== Assigned task ==
Below are some entries. Repeat exactly the lines from the one with "# K-means and SOM visualization" through the one with "## How do I use it?", and only those.

== Extracted records ==
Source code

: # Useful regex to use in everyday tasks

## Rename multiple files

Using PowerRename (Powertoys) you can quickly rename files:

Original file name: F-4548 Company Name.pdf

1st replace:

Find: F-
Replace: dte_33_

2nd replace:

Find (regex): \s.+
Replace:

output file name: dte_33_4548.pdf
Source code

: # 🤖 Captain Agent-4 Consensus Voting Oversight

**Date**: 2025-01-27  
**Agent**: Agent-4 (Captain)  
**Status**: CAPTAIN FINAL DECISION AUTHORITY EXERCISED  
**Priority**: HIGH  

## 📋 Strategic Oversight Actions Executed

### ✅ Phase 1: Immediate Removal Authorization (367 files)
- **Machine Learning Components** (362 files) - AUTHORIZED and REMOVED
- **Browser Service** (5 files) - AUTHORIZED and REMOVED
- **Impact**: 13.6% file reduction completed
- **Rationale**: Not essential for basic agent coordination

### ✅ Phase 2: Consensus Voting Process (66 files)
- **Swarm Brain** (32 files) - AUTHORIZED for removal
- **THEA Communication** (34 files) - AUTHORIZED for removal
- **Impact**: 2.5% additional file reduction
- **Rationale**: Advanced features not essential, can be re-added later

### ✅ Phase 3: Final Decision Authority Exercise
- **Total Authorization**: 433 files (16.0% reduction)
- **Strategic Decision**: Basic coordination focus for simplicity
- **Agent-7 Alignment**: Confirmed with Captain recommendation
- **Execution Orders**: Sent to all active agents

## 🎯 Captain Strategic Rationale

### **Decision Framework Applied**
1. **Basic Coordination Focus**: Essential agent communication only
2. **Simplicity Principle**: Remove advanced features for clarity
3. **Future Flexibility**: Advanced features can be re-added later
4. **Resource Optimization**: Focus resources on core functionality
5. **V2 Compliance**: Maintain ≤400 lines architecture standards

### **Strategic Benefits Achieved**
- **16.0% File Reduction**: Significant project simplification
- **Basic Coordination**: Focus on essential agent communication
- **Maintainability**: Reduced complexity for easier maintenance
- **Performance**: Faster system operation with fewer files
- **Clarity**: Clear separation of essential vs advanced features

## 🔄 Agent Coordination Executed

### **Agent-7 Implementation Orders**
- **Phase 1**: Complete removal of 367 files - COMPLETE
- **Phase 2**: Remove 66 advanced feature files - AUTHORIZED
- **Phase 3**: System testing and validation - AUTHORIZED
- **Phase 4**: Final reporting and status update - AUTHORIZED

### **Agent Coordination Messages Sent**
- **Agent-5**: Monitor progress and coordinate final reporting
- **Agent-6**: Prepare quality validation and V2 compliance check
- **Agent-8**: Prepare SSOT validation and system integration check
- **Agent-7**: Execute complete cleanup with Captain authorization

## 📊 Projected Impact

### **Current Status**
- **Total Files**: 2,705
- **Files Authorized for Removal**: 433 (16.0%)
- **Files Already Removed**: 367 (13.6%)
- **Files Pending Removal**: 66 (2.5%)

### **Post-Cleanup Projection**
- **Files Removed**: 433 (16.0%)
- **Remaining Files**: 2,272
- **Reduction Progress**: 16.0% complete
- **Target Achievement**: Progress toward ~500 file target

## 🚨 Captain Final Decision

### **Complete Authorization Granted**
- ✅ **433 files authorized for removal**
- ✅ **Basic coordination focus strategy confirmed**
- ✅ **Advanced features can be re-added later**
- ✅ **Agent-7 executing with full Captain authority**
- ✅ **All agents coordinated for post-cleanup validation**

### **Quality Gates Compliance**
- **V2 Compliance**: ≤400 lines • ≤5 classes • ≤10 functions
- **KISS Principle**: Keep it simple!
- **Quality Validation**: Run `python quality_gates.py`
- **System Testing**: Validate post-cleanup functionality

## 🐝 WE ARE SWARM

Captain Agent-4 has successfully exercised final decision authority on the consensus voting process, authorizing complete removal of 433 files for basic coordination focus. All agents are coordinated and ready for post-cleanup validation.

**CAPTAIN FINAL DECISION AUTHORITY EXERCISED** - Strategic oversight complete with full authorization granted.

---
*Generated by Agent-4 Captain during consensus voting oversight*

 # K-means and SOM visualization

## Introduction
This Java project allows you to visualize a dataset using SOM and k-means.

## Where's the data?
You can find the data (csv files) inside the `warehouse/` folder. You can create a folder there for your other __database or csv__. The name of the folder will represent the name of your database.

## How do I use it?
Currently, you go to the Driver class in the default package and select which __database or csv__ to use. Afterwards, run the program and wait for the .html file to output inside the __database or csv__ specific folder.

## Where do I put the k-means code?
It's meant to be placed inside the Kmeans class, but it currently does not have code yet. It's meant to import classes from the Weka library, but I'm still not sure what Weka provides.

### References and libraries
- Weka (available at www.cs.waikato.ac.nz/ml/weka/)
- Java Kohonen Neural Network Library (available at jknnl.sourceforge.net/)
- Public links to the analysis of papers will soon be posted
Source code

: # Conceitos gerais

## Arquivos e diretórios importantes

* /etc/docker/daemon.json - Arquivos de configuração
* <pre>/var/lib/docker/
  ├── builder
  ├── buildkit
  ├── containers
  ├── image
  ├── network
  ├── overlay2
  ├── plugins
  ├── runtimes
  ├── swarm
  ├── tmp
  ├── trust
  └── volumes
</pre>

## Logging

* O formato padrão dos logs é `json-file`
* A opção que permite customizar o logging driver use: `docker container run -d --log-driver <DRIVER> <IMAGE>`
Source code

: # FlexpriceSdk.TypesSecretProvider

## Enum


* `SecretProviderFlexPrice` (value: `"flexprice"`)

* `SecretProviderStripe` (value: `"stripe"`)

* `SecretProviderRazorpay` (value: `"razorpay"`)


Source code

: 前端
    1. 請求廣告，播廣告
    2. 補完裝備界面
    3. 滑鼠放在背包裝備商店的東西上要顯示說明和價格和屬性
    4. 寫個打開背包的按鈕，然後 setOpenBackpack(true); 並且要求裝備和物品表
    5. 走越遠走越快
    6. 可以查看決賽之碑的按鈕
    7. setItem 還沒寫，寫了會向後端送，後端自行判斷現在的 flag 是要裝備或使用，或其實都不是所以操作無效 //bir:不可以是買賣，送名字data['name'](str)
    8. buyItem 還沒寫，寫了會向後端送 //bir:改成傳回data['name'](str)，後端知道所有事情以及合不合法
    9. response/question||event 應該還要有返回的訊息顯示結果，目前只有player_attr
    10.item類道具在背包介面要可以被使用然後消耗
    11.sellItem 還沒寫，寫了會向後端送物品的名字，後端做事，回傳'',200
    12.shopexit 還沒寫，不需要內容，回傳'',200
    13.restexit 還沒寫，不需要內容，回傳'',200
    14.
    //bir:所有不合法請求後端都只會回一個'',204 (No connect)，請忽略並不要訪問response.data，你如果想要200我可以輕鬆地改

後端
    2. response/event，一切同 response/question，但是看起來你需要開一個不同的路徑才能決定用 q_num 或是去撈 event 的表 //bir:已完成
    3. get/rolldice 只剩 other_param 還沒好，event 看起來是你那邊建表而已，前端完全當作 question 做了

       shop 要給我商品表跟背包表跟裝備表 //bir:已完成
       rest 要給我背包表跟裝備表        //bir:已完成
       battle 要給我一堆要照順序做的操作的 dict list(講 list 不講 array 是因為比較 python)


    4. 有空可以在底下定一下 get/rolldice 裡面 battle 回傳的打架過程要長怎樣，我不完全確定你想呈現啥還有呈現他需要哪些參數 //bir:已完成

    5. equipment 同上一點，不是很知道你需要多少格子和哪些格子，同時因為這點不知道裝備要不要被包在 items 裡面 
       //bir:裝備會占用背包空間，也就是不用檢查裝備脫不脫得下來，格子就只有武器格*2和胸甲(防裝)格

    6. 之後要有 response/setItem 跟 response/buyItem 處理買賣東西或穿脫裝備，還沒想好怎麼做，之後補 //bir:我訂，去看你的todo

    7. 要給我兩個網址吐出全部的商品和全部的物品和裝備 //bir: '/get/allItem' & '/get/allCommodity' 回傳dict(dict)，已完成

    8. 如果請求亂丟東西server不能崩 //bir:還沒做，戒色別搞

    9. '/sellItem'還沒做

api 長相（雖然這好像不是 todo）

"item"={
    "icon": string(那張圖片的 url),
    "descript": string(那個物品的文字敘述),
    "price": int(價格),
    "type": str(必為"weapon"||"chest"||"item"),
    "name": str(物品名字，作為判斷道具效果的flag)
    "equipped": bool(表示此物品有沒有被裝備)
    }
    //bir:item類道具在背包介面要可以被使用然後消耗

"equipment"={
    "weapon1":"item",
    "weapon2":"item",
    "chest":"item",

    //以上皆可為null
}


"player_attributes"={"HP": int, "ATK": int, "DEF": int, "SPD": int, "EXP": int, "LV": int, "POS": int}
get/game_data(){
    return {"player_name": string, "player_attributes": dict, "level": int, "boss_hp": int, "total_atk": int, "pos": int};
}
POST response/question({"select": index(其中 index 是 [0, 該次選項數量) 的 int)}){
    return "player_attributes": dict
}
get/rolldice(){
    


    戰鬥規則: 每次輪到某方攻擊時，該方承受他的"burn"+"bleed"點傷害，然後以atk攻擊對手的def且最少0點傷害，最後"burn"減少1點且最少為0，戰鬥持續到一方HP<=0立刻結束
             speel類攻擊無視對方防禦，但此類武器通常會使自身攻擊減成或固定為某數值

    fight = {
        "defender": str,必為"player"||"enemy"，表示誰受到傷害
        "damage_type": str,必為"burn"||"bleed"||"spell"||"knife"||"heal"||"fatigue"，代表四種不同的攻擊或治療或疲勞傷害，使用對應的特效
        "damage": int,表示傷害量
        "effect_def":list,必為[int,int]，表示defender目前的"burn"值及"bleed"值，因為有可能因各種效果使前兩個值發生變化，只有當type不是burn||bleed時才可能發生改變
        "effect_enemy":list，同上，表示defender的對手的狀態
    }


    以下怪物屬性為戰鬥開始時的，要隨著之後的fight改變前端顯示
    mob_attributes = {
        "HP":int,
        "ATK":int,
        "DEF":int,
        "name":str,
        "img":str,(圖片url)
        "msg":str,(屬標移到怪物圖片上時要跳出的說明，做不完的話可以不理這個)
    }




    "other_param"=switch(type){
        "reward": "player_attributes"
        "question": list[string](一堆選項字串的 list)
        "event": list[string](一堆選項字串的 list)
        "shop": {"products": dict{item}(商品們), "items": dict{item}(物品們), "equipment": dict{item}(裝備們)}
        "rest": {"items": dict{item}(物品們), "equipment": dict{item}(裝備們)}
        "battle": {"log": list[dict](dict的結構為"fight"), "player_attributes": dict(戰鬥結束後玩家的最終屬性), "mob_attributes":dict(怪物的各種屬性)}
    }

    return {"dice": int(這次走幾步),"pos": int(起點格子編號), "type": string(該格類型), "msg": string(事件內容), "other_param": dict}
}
...
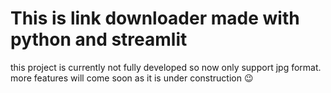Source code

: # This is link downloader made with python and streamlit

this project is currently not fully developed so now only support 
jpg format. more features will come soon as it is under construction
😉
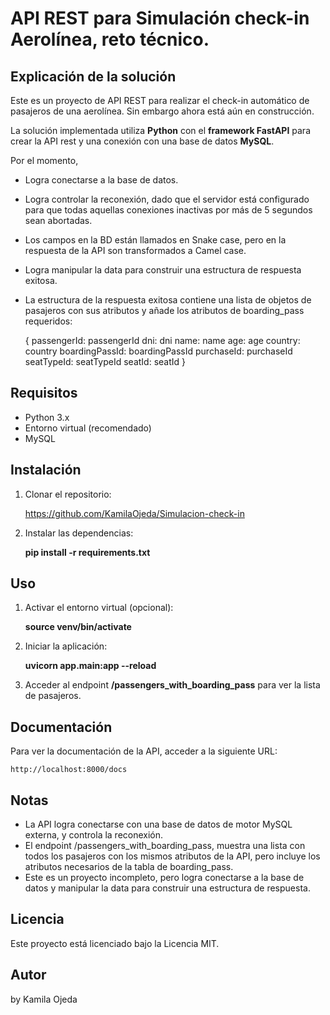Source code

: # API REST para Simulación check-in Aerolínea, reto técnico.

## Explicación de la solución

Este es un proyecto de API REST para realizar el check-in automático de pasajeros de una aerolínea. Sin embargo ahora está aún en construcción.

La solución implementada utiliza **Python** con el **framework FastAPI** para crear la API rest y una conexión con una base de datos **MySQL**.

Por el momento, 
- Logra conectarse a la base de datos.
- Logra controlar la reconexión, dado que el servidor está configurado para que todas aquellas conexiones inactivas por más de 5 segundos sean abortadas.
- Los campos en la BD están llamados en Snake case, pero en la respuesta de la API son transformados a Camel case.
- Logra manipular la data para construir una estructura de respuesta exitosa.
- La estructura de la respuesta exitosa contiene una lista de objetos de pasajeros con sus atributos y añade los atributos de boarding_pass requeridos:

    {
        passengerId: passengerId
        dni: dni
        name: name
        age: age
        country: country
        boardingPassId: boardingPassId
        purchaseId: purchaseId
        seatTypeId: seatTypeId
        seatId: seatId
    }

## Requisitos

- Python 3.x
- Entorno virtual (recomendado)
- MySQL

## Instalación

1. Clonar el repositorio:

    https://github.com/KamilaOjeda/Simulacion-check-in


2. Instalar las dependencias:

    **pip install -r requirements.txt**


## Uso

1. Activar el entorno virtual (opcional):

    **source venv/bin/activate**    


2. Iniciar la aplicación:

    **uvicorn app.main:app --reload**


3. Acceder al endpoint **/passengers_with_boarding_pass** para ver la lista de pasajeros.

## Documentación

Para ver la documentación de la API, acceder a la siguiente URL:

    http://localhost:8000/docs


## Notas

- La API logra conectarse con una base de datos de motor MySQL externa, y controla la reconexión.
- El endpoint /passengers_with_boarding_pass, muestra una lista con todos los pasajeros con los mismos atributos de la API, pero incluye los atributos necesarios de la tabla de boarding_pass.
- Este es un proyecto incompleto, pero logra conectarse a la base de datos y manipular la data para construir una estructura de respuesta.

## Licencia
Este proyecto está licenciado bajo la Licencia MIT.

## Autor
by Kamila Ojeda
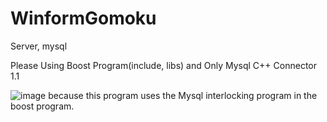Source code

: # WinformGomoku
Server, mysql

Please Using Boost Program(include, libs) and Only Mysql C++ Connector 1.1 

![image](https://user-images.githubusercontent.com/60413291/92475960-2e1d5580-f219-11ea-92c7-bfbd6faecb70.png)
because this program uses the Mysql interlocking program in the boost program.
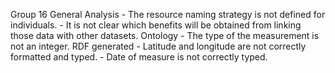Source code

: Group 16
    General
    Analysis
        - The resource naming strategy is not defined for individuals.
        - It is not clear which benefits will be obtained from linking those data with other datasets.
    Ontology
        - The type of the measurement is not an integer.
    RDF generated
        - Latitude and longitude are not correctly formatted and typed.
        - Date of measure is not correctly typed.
...
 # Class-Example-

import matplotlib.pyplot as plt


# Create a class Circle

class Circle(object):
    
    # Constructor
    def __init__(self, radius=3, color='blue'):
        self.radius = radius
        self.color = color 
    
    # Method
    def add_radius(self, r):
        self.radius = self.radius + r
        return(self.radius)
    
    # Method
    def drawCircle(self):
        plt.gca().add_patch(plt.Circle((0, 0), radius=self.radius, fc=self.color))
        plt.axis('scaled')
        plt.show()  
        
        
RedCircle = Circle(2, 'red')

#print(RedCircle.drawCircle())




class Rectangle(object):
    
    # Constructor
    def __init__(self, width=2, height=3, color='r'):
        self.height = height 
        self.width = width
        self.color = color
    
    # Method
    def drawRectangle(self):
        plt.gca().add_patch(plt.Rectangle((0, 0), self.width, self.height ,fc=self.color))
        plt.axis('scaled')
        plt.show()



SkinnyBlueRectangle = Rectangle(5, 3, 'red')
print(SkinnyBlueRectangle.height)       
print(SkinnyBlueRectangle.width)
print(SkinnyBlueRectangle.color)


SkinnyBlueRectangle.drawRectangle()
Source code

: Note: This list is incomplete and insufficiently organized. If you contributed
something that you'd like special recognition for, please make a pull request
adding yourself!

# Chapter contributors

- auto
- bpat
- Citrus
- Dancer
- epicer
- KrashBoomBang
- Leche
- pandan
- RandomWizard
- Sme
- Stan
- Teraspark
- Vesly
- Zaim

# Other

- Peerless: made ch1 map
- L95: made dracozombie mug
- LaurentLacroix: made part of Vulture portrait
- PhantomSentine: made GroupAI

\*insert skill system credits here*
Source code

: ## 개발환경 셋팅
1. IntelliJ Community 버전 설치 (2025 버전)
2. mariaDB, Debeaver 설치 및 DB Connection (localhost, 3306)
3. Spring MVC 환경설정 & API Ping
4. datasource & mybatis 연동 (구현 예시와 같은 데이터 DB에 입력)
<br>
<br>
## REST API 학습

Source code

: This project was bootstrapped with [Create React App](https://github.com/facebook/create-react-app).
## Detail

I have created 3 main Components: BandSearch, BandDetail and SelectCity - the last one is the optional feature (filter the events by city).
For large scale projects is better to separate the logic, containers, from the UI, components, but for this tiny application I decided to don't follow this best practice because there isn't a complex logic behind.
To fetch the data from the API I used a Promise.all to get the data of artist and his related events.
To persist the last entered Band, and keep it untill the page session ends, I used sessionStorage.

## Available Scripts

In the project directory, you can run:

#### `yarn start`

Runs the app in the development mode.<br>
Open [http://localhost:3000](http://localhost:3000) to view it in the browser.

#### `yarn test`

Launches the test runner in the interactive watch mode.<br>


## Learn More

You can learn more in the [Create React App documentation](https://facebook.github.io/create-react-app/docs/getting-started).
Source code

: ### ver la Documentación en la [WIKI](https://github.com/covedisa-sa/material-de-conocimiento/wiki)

== The answer ==
 # K-means and SOM visualization

## Introduction
This Java project allows you to visualize a dataset using SOM and k-means.

## Where's the data?
You can find the data (csv files) inside the `warehouse/` folder. You can create a folder there for your other __database or csv__. The name of the folder will represent the name of your database.

## How do I use it?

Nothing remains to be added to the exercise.